* **Assignment**: With nothing added or dropped, output every record below exactly.

* **Material for the task**:
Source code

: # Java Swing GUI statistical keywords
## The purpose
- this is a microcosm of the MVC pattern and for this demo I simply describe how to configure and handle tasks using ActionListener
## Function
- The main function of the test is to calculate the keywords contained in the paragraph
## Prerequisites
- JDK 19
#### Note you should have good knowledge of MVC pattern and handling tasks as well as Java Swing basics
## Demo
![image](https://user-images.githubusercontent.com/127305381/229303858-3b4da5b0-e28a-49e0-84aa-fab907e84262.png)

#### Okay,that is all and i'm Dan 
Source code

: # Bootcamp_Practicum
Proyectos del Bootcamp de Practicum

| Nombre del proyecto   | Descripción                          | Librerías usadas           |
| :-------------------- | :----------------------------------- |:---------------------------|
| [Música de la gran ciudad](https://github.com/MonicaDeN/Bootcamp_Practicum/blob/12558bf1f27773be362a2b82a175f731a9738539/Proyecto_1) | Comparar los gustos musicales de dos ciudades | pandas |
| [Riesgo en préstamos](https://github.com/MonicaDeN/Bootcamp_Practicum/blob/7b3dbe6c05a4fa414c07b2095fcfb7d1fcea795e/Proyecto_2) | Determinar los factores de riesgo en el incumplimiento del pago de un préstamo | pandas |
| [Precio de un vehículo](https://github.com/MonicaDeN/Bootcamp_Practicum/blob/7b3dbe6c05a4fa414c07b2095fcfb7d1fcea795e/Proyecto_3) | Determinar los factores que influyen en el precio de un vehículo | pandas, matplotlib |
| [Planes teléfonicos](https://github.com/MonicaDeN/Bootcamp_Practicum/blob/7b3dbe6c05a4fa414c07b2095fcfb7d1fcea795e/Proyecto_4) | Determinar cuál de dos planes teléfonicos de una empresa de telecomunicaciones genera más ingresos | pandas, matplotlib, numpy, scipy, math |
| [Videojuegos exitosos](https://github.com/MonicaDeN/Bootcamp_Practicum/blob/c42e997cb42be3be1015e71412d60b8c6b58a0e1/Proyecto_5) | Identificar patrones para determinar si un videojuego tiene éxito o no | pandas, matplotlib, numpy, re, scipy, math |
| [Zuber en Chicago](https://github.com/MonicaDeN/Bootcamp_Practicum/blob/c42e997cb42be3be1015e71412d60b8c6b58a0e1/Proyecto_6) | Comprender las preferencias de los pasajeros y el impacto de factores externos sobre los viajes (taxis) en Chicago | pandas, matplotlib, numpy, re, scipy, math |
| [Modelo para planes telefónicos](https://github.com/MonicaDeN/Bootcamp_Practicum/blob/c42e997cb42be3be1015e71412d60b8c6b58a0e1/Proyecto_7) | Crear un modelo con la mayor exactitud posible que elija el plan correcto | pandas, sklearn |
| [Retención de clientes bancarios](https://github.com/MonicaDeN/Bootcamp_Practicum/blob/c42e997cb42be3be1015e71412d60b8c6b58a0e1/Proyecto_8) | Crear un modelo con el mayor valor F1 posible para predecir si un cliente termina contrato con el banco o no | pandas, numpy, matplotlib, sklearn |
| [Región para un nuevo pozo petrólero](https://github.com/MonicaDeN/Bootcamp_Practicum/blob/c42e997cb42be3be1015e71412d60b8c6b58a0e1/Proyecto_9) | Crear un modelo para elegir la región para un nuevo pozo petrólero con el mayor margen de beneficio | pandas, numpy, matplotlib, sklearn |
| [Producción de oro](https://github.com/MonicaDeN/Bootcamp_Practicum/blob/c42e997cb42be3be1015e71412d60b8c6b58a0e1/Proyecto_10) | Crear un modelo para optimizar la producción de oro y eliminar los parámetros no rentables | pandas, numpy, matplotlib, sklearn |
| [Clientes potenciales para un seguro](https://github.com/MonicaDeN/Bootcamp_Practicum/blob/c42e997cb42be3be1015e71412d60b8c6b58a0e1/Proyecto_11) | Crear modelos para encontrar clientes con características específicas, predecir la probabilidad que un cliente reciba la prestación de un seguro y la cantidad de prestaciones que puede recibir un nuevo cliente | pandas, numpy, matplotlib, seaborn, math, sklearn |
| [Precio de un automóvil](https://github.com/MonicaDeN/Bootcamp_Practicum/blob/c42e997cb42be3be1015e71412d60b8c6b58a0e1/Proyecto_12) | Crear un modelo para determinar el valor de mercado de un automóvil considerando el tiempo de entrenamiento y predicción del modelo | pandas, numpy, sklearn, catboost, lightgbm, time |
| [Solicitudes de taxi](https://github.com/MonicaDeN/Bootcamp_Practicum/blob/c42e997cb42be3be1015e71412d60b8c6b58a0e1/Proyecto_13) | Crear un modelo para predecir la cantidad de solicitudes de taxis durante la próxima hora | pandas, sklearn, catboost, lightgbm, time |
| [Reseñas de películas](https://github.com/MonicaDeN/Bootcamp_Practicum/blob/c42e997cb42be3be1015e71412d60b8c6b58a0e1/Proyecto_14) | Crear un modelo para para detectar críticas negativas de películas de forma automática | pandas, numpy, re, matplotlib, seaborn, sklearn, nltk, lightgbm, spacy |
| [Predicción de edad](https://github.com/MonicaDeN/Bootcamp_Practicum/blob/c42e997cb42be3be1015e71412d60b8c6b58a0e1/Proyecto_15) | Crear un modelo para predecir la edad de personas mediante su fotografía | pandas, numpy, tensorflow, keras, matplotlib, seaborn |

* **Response to this task**:
Source code

: # Java Swing GUI statistical keywords
## The purpose
- this is a microcosm of the MVC pattern and for this demo I simply describe how to configure and handle tasks using ActionListener
## Function
- The main function of the test is to calculate the keywords contained in the paragraph
## Prerequisites
- JDK 19
#### Note you should have good knowledge of MVC pattern and handling tasks as well as Java Swing basics
## Demo
![image](https://user-images.githubusercontent.com/127305381/229303858-3b4da5b0-e28a-49e0-84aa-fab907e84262.png)

#### Okay,that is all and i'm Dan 
Source code

: # Bootcamp_Practicum
Proyectos del Bootcamp de Practicum

| Nombre del proyecto   | Descripción                          | Librerías usadas           |
| :-------------------- | :----------------------------------- |:---------------------------|
| [Música de la gran ciudad](https://github.com/MonicaDeN/Bootcamp_Practicum/blob/12558bf1f27773be362a2b82a175f731a9738539/Proyecto_1) | Comparar los gustos musicales de dos ciudades | pandas |
| [Riesgo en préstamos](https://github.com/MonicaDeN/Bootcamp_Practicum/blob/7b3dbe6c05a4fa414c07b2095fcfb7d1fcea795e/Proyecto_2) | Determinar los factores de riesgo en el incumplimiento del pago de un préstamo | pandas |
| [Precio de un vehículo](https://github.com/MonicaDeN/Bootcamp_Practicum/blob/7b3dbe6c05a4fa414c07b2095fcfb7d1fcea795e/Proyecto_3) | Determinar los factores que influyen en el precio de un vehículo | pandas, matplotlib |
| [Planes teléfonicos](https://github.com/MonicaDeN/Bootcamp_Practicum/blob/7b3dbe6c05a4fa414c07b2095fcfb7d1fcea795e/Proyecto_4) | Determinar cuál de dos planes teléfonicos de una empresa de telecomunicaciones genera más ingresos | pandas, matplotlib, numpy, scipy, math |
| [Videojuegos exitosos](https://github.com/MonicaDeN/Bootcamp_Practicum/blob/c42e997cb42be3be1015e71412d60b8c6b58a0e1/Proyecto_5) | Identificar patrones para determinar si un videojuego tiene éxito o no | pandas, matplotlib, numpy, re, scipy, math |
| [Zuber en Chicago](https://github.com/MonicaDeN/Bootcamp_Practicum/blob/c42e997cb42be3be1015e71412d60b8c6b58a0e1/Proyecto_6) | Comprender las preferencias de los pasajeros y el impacto de factores externos sobre los viajes (taxis) en Chicago | pandas, matplotlib, numpy, re, scipy, math |
| [Modelo para planes telefónicos](https://github.com/MonicaDeN/Bootcamp_Practicum/blob/c42e997cb42be3be1015e71412d60b8c6b58a0e1/Proyecto_7) | Crear un modelo con la mayor exactitud posible que elija el plan correcto | pandas, sklearn |
| [Retención de clientes bancarios](https://github.com/MonicaDeN/Bootcamp_Practicum/blob/c42e997cb42be3be1015e71412d60b8c6b58a0e1/Proyecto_8) | Crear un modelo con el mayor valor F1 posible para predecir si un cliente termina contrato con el banco o no | pandas, numpy, matplotlib, sklearn |
| [Región para un nuevo pozo petrólero](https://github.com/MonicaDeN/Bootcamp_Practicum/blob/c42e997cb42be3be1015e71412d60b8c6b58a0e1/Proyecto_9) | Crear un modelo para elegir la región para un nuevo pozo petrólero con el mayor margen de beneficio | pandas, numpy, matplotlib, sklearn |
| [Producción de oro](https://github.com/MonicaDeN/Bootcamp_Practicum/blob/c42e997cb42be3be1015e71412d60b8c6b58a0e1/Proyecto_10) | Crear un modelo para optimizar la producción de oro y eliminar los parámetros no rentables | pandas, numpy, matplotlib, sklearn |
| [Clientes potenciales para un seguro](https://github.com/MonicaDeN/Bootcamp_Practicum/blob/c42e997cb42be3be1015e71412d60b8c6b58a0e1/Proyecto_11) | Crear modelos para encontrar clientes con características específicas, predecir la probabilidad que un cliente reciba la prestación de un seguro y la cantidad de prestaciones que puede recibir un nuevo cliente | pandas, numpy, matplotlib, seaborn, math, sklearn |
| [Precio de un automóvil](https://github.com/MonicaDeN/Bootcamp_Practicum/blob/c42e997cb42be3be1015e71412d60b8c6b58a0e1/Proyecto_12) | Crear un modelo para determinar el valor de mercado de un automóvil considerando el tiempo de entrenamiento y predicción del modelo | pandas, numpy, sklearn, catboost, lightgbm, time |
| [Solicitudes de taxi](https://github.com/MonicaDeN/Bootcamp_Practicum/blob/c42e997cb42be3be1015e71412d60b8c6b58a0e1/Proyecto_13) | Crear un modelo para predecir la cantidad de solicitudes de taxis durante la próxima hora | pandas, sklearn, catboost, lightgbm, time |
| [Reseñas de películas](https://github.com/MonicaDeN/Bootcamp_Practicum/blob/c42e997cb42be3be1015e71412d60b8c6b58a0e1/Proyecto_14) | Crear un modelo para para detectar críticas negativas de películas de forma automática | pandas, numpy, re, matplotlib, seaborn, sklearn, nltk, lightgbm, spacy |
| [Predicción de edad](https://github.com/MonicaDeN/Bootcamp_Practicum/blob/c42e997cb42be3be1015e71412d60b8c6b58a0e1/Proyecto_15) | Crear un modelo para predecir la edad de personas mediante su fotografía | pandas, numpy, tensorflow, keras, matplotlib, seaborn |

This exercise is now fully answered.